Cox v. Poer
Decision Date | 15 December 1969 |
Docket Number | 6 Div. 10 |
Citation | 45 Ala.App. 295,229 So.2d 797 |
Parties | Mrs. Katherine C. COX et al., v. John POER et al. |
Court | Alabama Court of Civil Appeals |
Speir, Robertson & Jackson, Birmingham, for appellants.
Corretti, Newsom, Rogers & May, Birmingham, for appellees.
The appellants in this cause own abutting residences adjoining the acquired right-of-way for the Alford Avenue interchange of Interstate Highway I--65 on Shades Mountain in Jefferson County. The appellants filed a petition before the Jefferson County Board of Zoning Adjustment seeking a variance from the terms of the Jefferson County zoning ordinance to allow for the use of their property as a service station. The request for the variance was granted on May 29, 1967.
The appellees subsequently filed a notice of appeal. On July 11, 1967, the appellants and the Jefferson County Board of Zoning Adjustment filed a motion to dismiss said appeal. This motion was overruled on August 2, 1967.
The appellees then filed a motion to correct typographical error in notice of appeal which was granted by the trial court. On August 8, 1967, the amendment to appeal was filed.
On September 10, 1968, appellees filed a motion to strike and exclude from the cause the Jefferson County Board of Zoning Adjustment and order the board's attorney not to participate in the trial. This motion was granted by the trial court.
Issue was joined and upon the trial thereof a jury verdict and final judgment were entered against the appellants herein. From this judgment appellants appeal.
The appellants in their brief insist that the failure of the appellees to make the specific allegation that they were 'aggrieved' parties renders the appellees' notice of appeal defective and not in conformity with Section 979 of the Appendix of the Code of Alabama of 1958, Recompiled. As authority for this proposition the appellants cite Hattem, et als. v. Silver, et als., 19 Misc.2d 1091, 190 N.Y.S.2d 752 and DuBay v. Crane, 240 Md. 180, 213 A.2d 487.
In the Hattem case, supra, the court stated that the notice of appeal must contain an allegation that the parties taking the appeal are aggrieved and must set out specific facts showing the basis for that conclusion. However, in the DuBay case, supra, the court, basins its decision on the failure of proof that the parties were aggrieved, stated as follows:
* * *'
We adopt the court's ruling in the DuBay case, supra. It is one thing to allege that a party is 'aggrieved' and another thing to prove it. Anyone can call himself an 'aggrieved' party but only those who can prove their grievances come within the purview of appendix section 979, supra.

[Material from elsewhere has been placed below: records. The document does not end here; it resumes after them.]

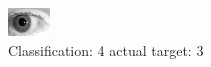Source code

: \begin{figure}[h!]
\begin{center}
\includegraphics[width=0.60\columnwidth]{figures/ID282_class_4_target_3.png}
\end{center}
\caption{ Classification: 4 actual target: 3}
\label{fig:ID282_class_4_target_3}
\end{figure}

From reading the testimony contained in the transcript we feel that adequate facts were presented to show that the appellees were 'aggrieved.'
As to that part of the notice of appeal which referred to the decision of the Board of Zoning Adjustment as being rendered on November 29, 1966, rather than the correct date of May 29, 1967, we feel this was corrected since in the body of the notice the correct date of May 29, 1967, was used five different times. The incorrect date was only used once.
In Strain v. Irwin, 199 Ala. 592, 75 So. 151, where supersedeas and appeal bond cited an incorrect judgment date which the appellee argued made the appeal insufficient, the court, upon the motion to dismiss the appeal, stated, viz:
'There can be no question but that this bond, with the description of the judgment rendered, as shown by the above quotation, renders it clearly and reasonably certain that the appeal was taken from the judgment rendered on May 13th, and none other.' * * *'
The court went on to quote the following language from 2 Cyc. 839 as follows:
"A misrecital of the date of judgment should not necessarily be held fatal to the bond, provided the other elements of the description show with reasonable certainty that it can be no other than that appealed from."